Task brief: After locating the line that contains "I hereby license" in the records below, write out exactly that line and each line after it through the one that contains "## Reliability", and nothing else.

Supplied information:
···

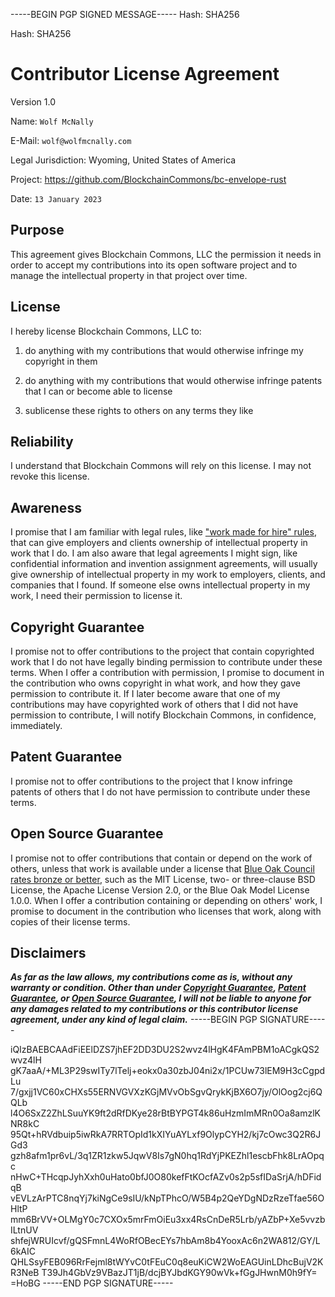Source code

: -----BEGIN PGP SIGNED MESSAGE-----
Hash: SHA256

Hash: SHA256

# Contributor License Agreement

Version 1.0

Name: `Wolf McNally`

E-Mail: `wolf@wolfmcnally.com`

Legal Jurisdiction: Wyoming, United States of America

Project: https://github.com/BlockchainCommons/bc-envelope-rust

Date: `13 January 2023`

## Purpose

This agreement gives Blockchain Commons, LLC the permission it needs in order to accept my contributions into its open software project and to manage the intellectual property in that project over time.

## License

I hereby license Blockchain Commons, LLC to:

1.  do anything with my contributions that would otherwise infringe my copyright in them

2.  do anything with my contributions that would otherwise infringe patents that I can or become able to license

3.  sublicense these rights to others on any terms they like

## Reliability

I understand that Blockchain Commons will rely on this license.  I may not revoke this license.

## Awareness

I promise that I am familiar with legal rules, like ["work made for hire" rules](http://worksmadeforhire.com), that can give employers and clients ownership of intellectual property in work that I do.  I am also aware that legal agreements I might sign, like confidential information and invention assignment agreements, will usually give ownership of intellectual property in my work to employers, clients, and companies that I found.  If someone else owns intellectual property in my work, I need their permission to license it.

## Copyright Guarantee

I promise not to offer contributions to the project that contain copyrighted work that I do not have legally binding permission to contribute under these terms.  When I offer a contribution with permission, I promise to document in the contribution who owns copyright in what work, and how they gave permission to contribute it.  If I later become aware that one of my contributions may have copyrighted work of others that I did not have permission to contribute, I will notify Blockchain Commons, in confidence, immediately.

## Patent Guarantee

I promise not to offer contributions to the project that I know infringe patents of others that I do not have permission to contribute under these terms.

## Open Source Guarantee

I promise not to offer contributions that contain or depend on the work of others, unless that work is available under a license that [Blue Oak Council rates bronze or better](https://blueoakconcil.org/list), such as the MIT License, two- or three-clause BSD License, the Apache License Version 2.0, or the Blue Oak Model License 1.0.0.  When I offer a contribution containing or depending on others' work, I promise to document in the contribution who licenses that work, along with copies of their license terms.

## Disclaimers

***As far as the law allows, my contributions come as is, without any warranty or condition.  Other than under [Copyright Guarantee](#copyright-guarantee), [Patent Guarantee](#patent-guarantee), or [Open Source Guarantee](#open-source-guarantee), I will not be liable to anyone for any damages related to my contributions or this contributor license agreement, under any kind of legal claim.***
-----BEGIN PGP SIGNATURE-----

iQIzBAEBCAAdFiEElDZS7jhEF2DD3DU2S2wvz4lHgK4FAmPBM1oACgkQS2wvz4lH
gK7aaA/+ML3P29swITy7lTelj+eokx0a30zbJ04ni2x/1PCUw73lEM9H3cCgpdLu
7/gxjj1VC60xCHXs55ERNVGVXzKGjMVvObSgvQrykKjBX6O7jy/OlOog2cj6QQLb
l4O6SxZ2ZhLSuuYK9ft2dRfDKye28rBtBYPGT4k86uHzmImMRn0Oa8amzlKNR8kC
95Qt+hRVdbuip5iwRkA7RRTOpId1kXIYuAYLxf9OlypCYH2/kj7cOwc3Q2R6JGd3
gzh8afm1pr6vL/3q1ZR1zkw5JqwV8Is7gN0hq1RdYjPKEZhl1escbFhk8LrAOpqc
nHwC+THcqpJyhXxh0uHato0bfJ0O80kefFtKOcfAZv0s2p5sfIDaSrjA/hDFidqB
vEVLzArPTC8nqYj7kiNgCe9sIU/kNpTPhcO/W5B4p2QeYDgNDzRzeTfae56OHltP
mm6BrVV+OLMgY0c7CXOx5mrFmOiEu3xx4RsCnDeR5Lrb/yAZbP+Xe5vvzbILtnUV
shfejWRUIcvf/gQSFmnL4WoRfOBecEYs7hbAm8b4YooxAc6n2WA812/GY/L6kAIC
QHLSsyFEB096RrFejml8tWYvC0tFEuC0q8euKiCW2WoEAGUinLDhcBujV2KR3NeB
T39Jh4GbVz9VBazJT1jB/dcjBYJbdKGY90wVk+fGgJHwnM0h9fY=
=HoBG
-----END PGP SIGNATURE-----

···

Response area:
I hereby license Blockchain Commons, LLC to:

1.  do anything with my contributions that would otherwise infringe my copyright in them

2.  do anything with my contributions that would otherwise infringe patents that I can or become able to license

3.  sublicense these rights to others on any terms they like

## Reliability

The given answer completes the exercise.